4. How does it compare to other geographies?

## 7. Data analysis and visualizations

In [8]:
# Dropdown menu items

year = 2019
Geography = 'British Columbia'

In [9]:
bar = alt.Chart(gdp, title="Total GDP ").mark_bar(size=80).transform_aggregate(
        groupby =['Geography', 'Year'], GDP='sum(GDP)').encode(
            x=alt.X('sum(GDP):Q', title='GDP (dollars x 1,000,000)', axis=alt.Axis(grid=False, ticks=False, labels=False, labelFontSize=10)), 
            y=alt.Y('Geography:O', sort='-x', title=None, axis=alt.Axis(grid=False, labelFontSize=20)),
            tooltip=[alt.Tooltip('sum(GDP):Q', format=('$,.2f'), title='Total GDP $')]).transform_filter(
                alt.FieldEqualPredicate(field='Geography', equal= Geography)).transform_filter(
                alt.FieldEqualPredicate(field='Year', equal= year)).properties(height=200, width=400)
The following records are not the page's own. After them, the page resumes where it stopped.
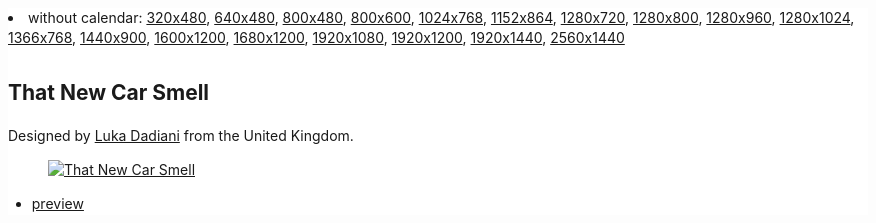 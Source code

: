 <li>without calendar: <a href="https://smashingmagazine.com/files/wallpapers/oct-18/love-and-life/nocal/oct-18-love-and-life-nocal-320x480.png" title="Love And Life - 320x480">320x480</a>, <a href="https://smashingmagazine.com/files/wallpapers/oct-18/love-and-life/nocal/oct-18-love-and-life-nocal-640x480.png" title="Love And Life - 640x480">640x480</a>, <a href="https://smashingmagazine.com/files/wallpapers/oct-18/love-and-life/nocal/oct-18-love-and-life-nocal-800x480.png" title="Love And Life - 800x480">800x480</a>, <a href="https://smashingmagazine.com/files/wallpapers/oct-18/love-and-life/nocal/oct-18-love-and-life-nocal-800x600.png" title="Love And Life - 800x600">800x600</a>, <a href="https://smashingmagazine.com/files/wallpapers/oct-18/love-and-life/nocal/oct-18-love-and-life-nocal-1024x768.png" title="Love And Life - 1024x768">1024x768</a>, <a href="https://smashingmagazine.com/files/wallpapers/oct-18/love-and-life/nocal/oct-18-love-and-life-nocal-1152x864.png" title="Love And Life - 1152x864">1152x864</a>, <a href="https://smashingmagazine.com/files/wallpapers/oct-18/love-and-life/nocal/oct-18-love-and-life-nocal-1280x720.png" title="Love And Life - 1280x720">1280x720</a>, <a href="https://smashingmagazine.com/files/wallpapers/oct-18/love-and-life/nocal/oct-18-love-and-life-nocal-1280x800.png" title="Love And Life - 1280x800">1280x800</a>, <a href="https://smashingmagazine.com/files/wallpapers/oct-18/love-and-life/nocal/oct-18-love-and-life-nocal-1280x960.png" title="Love And Life - 1280x960">1280x960</a>, <a href="https://smashingmagazine.com/files/wallpapers/oct-18/love-and-life/nocal/oct-18-love-and-life-nocal-1280x1024.png" title="Love And Life - 1280x1024">1280x1024</a>, <a href="https://smashingmagazine.com/files/wallpapers/oct-18/love-and-life/nocal/oct-18-love-and-life-nocal-1366x768.png" title="Love And Life - 1366x768">1366x768</a>, <a href="https://smashingmagazine.com/files/wallpapers/oct-18/love-and-life/nocal/oct-18-love-and-life-nocal-1440x900.png" title="Love And Life - 1440x900">1440x900</a>, <a href="https://smashingmagazine.com/files/wallpapers/oct-18/love-and-life/nocal/oct-18-love-and-life-nocal-1600x1200.png" title="Love And Life - 1600x1200">1600x1200</a>, <a href="https://smashingmagazine.com/files/wallpapers/oct-18/love-and-life/nocal/oct-18-love-and-life-nocal-1680x1200.png" title="Love And Life - 1680x1200">1680x1200</a>, <a href="https://smashingmagazine.com/files/wallpapers/oct-18/love-and-life/nocal/oct-18-love-and-life-nocal-1920x1080.png" title="Love And Life - 1920x1080">1920x1080</a>, <a href="https://smashingmagazine.com/files/wallpapers/oct-18/love-and-life/nocal/oct-18-love-and-life-nocal-1920x1200.png" title="Love And Life - 1920x1200">1920x1200</a>, <a href="https://smashingmagazine.com/files/wallpapers/oct-18/love-and-life/nocal/oct-18-love-and-life-nocal-1920x1440.png" title="Love And Life - 1920x1440">1920x1440</a>, <a href="https://smashingmagazine.com/files/wallpapers/oct-18/love-and-life/nocal/oct-18-love-and-life-nocal-2560x1440.png" title="Love And Life - 2560x1440">2560x1440</a></li>
</ul>

## That New Car Smell
<p>Designed by <a href="https://www.dotlabs.co.uk">Luka Dadiani</a> from the United Kingdom.</p>
<figure><a href="https://smashingmagazine.com/files/wallpapers/oct-18/that-new-car-smell/oct-18-that-new-car-smell-full.jpg" title="That New Car Smell"><img loading="lazy" decoding="async" alt="That New Car Smell" src="https://archive.smashing.media/assets/344dbf88-fdf9-42bb-adb4-46f01eedd629/7d26ac52-dbd6-46d3-834d-56ad2a062869/oct-18-that-new-car-smell-preview-opt.png" /></a></figure>
<ul>
<li><a href="https://smashingmagazine.com/files/wallpapers/oct-18/that-new-car-smell/oct-18-that-new-car-smell-preview.jpg" title="That New Car Smell - Preview">preview</a></li> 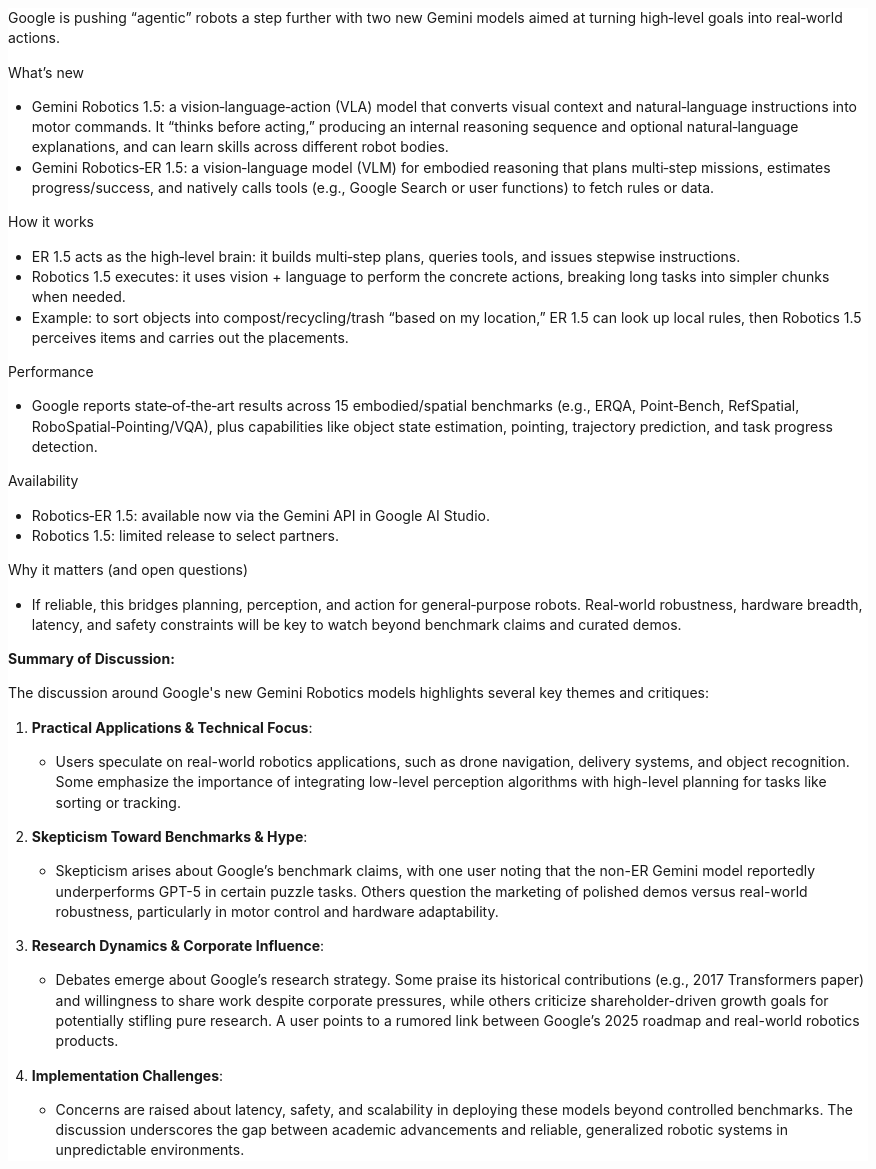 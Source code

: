 Google is pushing “agentic” robots a step further with two new Gemini models aimed at turning high‑level goals into real‑world actions.

What’s new
- Gemini Robotics 1.5: a vision‑language‑action (VLA) model that converts visual context and natural‑language instructions into motor commands. It “thinks before acting,” producing an internal reasoning sequence and optional natural‑language explanations, and can learn skills across different robot bodies.
- Gemini Robotics‑ER 1.5: a vision‑language model (VLM) for embodied reasoning that plans multi‑step missions, estimates progress/success, and natively calls tools (e.g., Google Search or user functions) to fetch rules or data.

How it works
- ER 1.5 acts as the high‑level brain: it builds multi‑step plans, queries tools, and issues stepwise instructions.
- Robotics 1.5 executes: it uses vision + language to perform the concrete actions, breaking long tasks into simpler chunks when needed.
- Example: to sort objects into compost/recycling/trash “based on my location,” ER 1.5 can look up local rules, then Robotics 1.5 perceives items and carries out the placements.

Performance
- Google reports state‑of‑the‑art results across 15 embodied/spatial benchmarks (e.g., ERQA, Point‑Bench, RefSpatial, RoboSpatial‑Pointing/VQA), plus capabilities like object state estimation, pointing, trajectory prediction, and task progress detection.

Availability
- Robotics‑ER 1.5: available now via the Gemini API in Google AI Studio.
- Robotics 1.5: limited release to select partners.

Why it matters (and open questions)
- If reliable, this bridges planning, perception, and action for general‑purpose robots. Real‑world robustness, hardware breadth, latency, and safety constraints will be key to watch beyond benchmark claims and curated demos.

**Summary of Discussion:**

The discussion around Google's new Gemini Robotics models highlights several key themes and critiques:

1. **Practical Applications & Technical Focus**:  
   - Users speculate on real-world robotics applications, such as drone navigation, delivery systems, and object recognition. Some emphasize the importance of integrating low-level perception algorithms with high-level planning for tasks like sorting or tracking.  

2. **Skepticism Toward Benchmarks & Hype**:  
   - Skepticism arises about Google’s benchmark claims, with one user noting that the non-ER Gemini model reportedly underperforms GPT-5 in certain puzzle tasks. Others question the marketing of polished demos versus real-world robustness, particularly in motor control and hardware adaptability.  

3. **Research Dynamics & Corporate Influence**:  
   - Debates emerge about Google’s research strategy. Some praise its historical contributions (e.g., 2017 Transformers paper) and willingness to share work despite corporate pressures, while others criticize shareholder-driven growth goals for potentially stifling pure research. A user points to a rumored link between Google’s 2025 roadmap and real-world robotics products.  

4. **Implementation Challenges**:  
   - Concerns are raised about latency, safety, and scalability in deploying these models beyond controlled benchmarks. The discussion underscores the gap between academic advancements and reliable, generalized robotic systems in unpredictable environments.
total_gdp = bar.mark_text(dx=-175, color='darkblue', size=60).encode(text=alt.Text('sum(GDP):Q', format=('$,.2f'))).configure_view(strokeOpacity=0)

total_gdp

In [10]:
historical_gdp = alt.Chart(gdp, title="GDP Historical Evolution").mark_line(point=alt.OverlayMarkDef(filled=False, fill='darkblue'), size=5).encode(
                    x=alt.X('Year', axis=alt.Axis(grid=False, ticks=False, format='Y', labelFontSize=10), title='Year'),
                    y=alt.Y('sum(GDP):Q', axis=alt.Axis(grid=False, ticks=False, format=('$,f'), labelFontSize=10), title='GDP (dollars x 1,000,000)'),
                    tooltip = [alt.Tooltip('Year'), alt.Tooltip('sum(GDP):Q', format=('$,.2f'), title='Total GDP $')]).transform_filter(
                        alt.FieldEqualPredicate(field='Geography', equal= Geography)).transform_filter(
                        alt.FieldRangePredicate('Year',[1997,year])).configure_view(strokeOpacity=0).properties(height=200, width=400)

historical_gdp

In [11]:
industry_gdp = alt.Chart(gdp, title="GDP Industry Contribution").mark_bar().encode(
                x=alt.X('sum(GDP):Q', title='GDP (dollars x 1,000,000)', axis=alt.Axis(format='$,f', labelFontSize=10)), 
                y=alt.Y('Industry:O', sort='-x'),
                color=alt.Color('sum(GDP)', title='Total GDP', scale=alt.Scale(scheme='lighttealblue')),
                tooltip=[alt.Tooltip('Industry'), alt.Tooltip('sum(GDP):Q', format=('$,.2f'), title='Total GDP $')]).transform_filter(
                    alt.FieldEqualPredicate(field='Geography', equal= Geography)).transform_filter(
                    alt.FieldEqualPredicate(field='Year', equal= year)).configure_view(strokeOpacity=0)

industry_gdp

In [12]:
geo_gdp = alt.Chart(gdp, title="GDP Province Contribution").mark_bar().encode(
                y=alt.Y('sum(GDP):Q', title='GDP (dollars x 1,000,000)', axis=alt.Axis(format='$,f', labelFontSize=10)), 
                x=alt.X('Geography:O', sort='-y', title=None, axis=alt.Axis(labelFontSize=10, labelAngle=-90)),
                color=alt.Color('sum(GDP)', title='Total GDP', scale=alt.Scale(scheme='lighttealblue')),
                tooltip=[alt.Tooltip('Geography'), alt.Tooltip('sum(GDP):Q', format=('$,.2f'), title='Total GDP $')]).transform_filter(
                    alt.FieldEqualPredicate(field='Year', equal= year)).configure_view(strokeOpacity=0).properties(height=400, width=800)

geo_gdp

In [13]:
heatmap= alt.Chart(gdp).mark_rect().encode(
            x=alt.X('Geography:O', sort='-color', title=None, axis=alt.Axis(labelFontSize=10, labelAngle=-90)),
            color=alt.Color('sum(GDP)', title='Total GDP', scale=alt.Scale(scheme='lighttealblue')),
            tooltip=[alt.Tooltip('Geography'), alt.Tooltip('sum(GDP):Q', format=('$,.2f'), title='Total GDP $')]).transform_filter(
                    alt.FieldEqualPredicate(field='Year', equal= year)).properties(height=400, width=800)



heatmap

## 8. Summary and conclusions

The visualizations provided displays the total and the historical evolution of GDP. It allow users to compare across different regions and explore different aspects of this data by selecting the geography of interest to display information on it its biggest industries and filtering by year.

## 9. Follow-up research questions 

From a industry perspective in a given year:

1. What is the GDP?
2. What has been its trend?
3. Which are it’s main components (geography contributions)? 
4. How does it compare to other industries?